It's always nice to get an update from our PRowl Public Relations alum! Brianna Fisher was a member of PRowl for two years and excelled in all positions she took on, including Account Executive and Director of Finance. A full-time PR pro now, Brianna checks in via the blog today:
No, I'm not talking about a run in with the cast of the popular MTV show. It's been about a month since graduation from Temple U and it's finally starting to sink in that I'm officially a PRowl Public Relations alum. As new, fresh bloggers move up the ranks I'm tickled at the opportunity to guest blog (thank you, PRowl!) and couldn't resist the chance to share some knowledge I've gained as a full-time employee at one of Philadelphia's top PR agencies.
Agency work is exciting and fast paced. I have yet to experience a boring day at work and I don't see that happening any time soon. This made the transition from college to the working world a lot easier for me. If you're going to be at one place 40 hours a week, you'd better like it!
That being said, this work can easily start to overwhelm a new hire like me. As a college student with a lot on my plate I thought I was the queen of prioritization and time management, but those two concepts have a completely different meaning in the work world.
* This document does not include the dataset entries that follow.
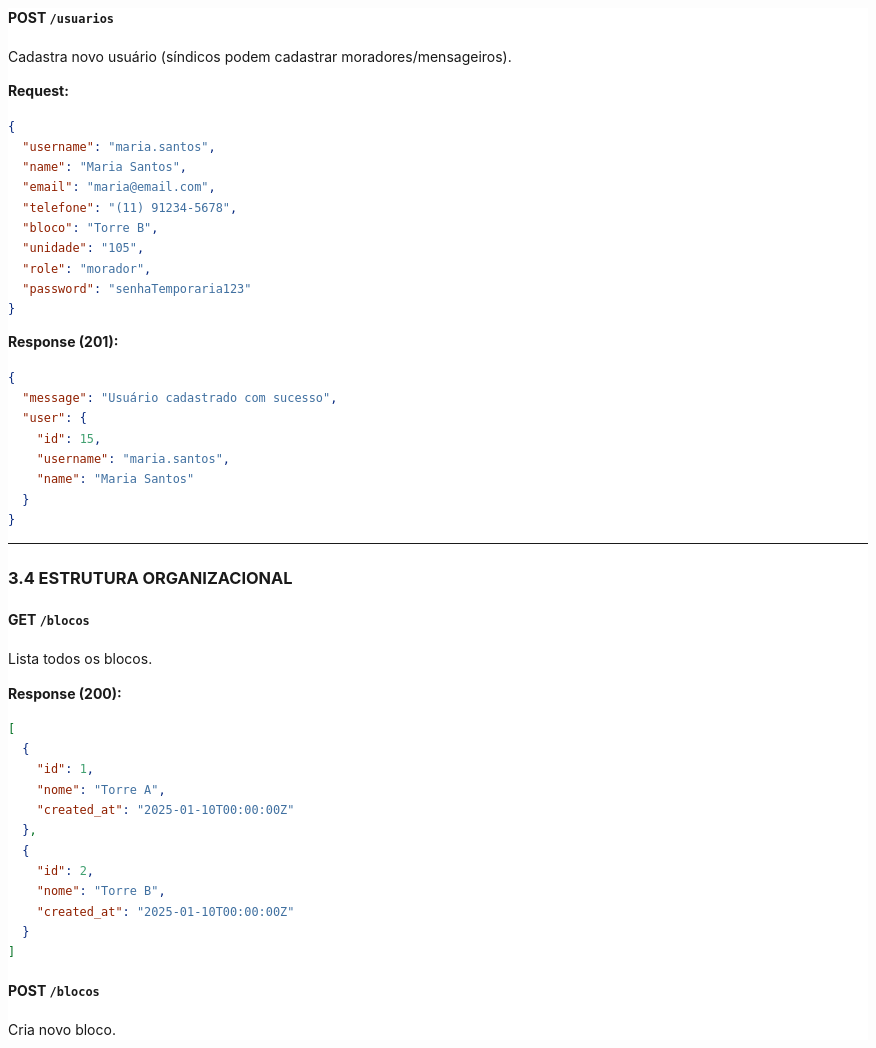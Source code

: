 #### POST `/usuarios`
Cadastra novo usuário (síndicos podem cadastrar moradores/mensageiros).

**Request:**
```json
{
  "username": "maria.santos",
  "name": "Maria Santos",
  "email": "maria@email.com",
  "telefone": "(11) 91234-5678",
  "bloco": "Torre B",
  "unidade": "105",
  "role": "morador",
  "password": "senhaTemporaria123"
}
```

**Response (201):**
```json
{
  "message": "Usuário cadastrado com sucesso",
  "user": {
    "id": 15,
    "username": "maria.santos",
    "name": "Maria Santos"
  }
}
```

---

### 3.4 ESTRUTURA ORGANIZACIONAL

#### GET `/blocos`
Lista todos os blocos.

**Response (200):**
```json
[
  {
    "id": 1,
    "nome": "Torre A",
    "created_at": "2025-01-10T00:00:00Z"
  },
  {
    "id": 2,
    "nome": "Torre B",
    "created_at": "2025-01-10T00:00:00Z"
  }
]
```

#### POST `/blocos`
Cria novo bloco.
Luckily, I reached out to a colleague for some advice on how to be successful in my entry-level role. This is what she said:
1. Don't be afraid to ask for help! (Gee, how ironic that I had just reached out to her!)
2. Don't be afraid to take time to finish work thoroughly.
3. And finally, don't be afraid to ask questions!
She relayed several stories of past entry-level folks who began feeling overwhelmed with their new duties and got burnt out before any of their coworkers realized there was a problem. If you don't tell anyone you're feeling stressed then they can't help you out!
Thoroughness, she said, is one of the biggest problems for entry-level people. Working with the notion that an agency's pace is fast as lightening will only make the final product less than stellar. I found the more I was assigned, the more I tried to multitask and the less I got accomplished. After hearing that thoroughness was next to godliness in the agency world I began allowing myself to completely focus in on one project at a time and am much more effective as a result!
As a newbie, the last thing you want to do is ask a bunch of questions that could potentially make you feel stupid, right? WRONG! My colleague clued me in to the fact that asking questions is the only way to know exactly how the project should be completed (remember, thoroughness?). If I don't understand something - I ask - saving me a lot of time trying to figure out what the heck they meant by asking me to pull a folder out of the wiki on the data drive?! Lots of companies have lingo and acronyms that you will learn by experience, so ask, ask, ask!
One of the best things I've learned in my transition is that there are a whole lot of things left to learn. But, I'm enthusiastic and excited for the future. What are your plans for the future? What do you think will help you get there?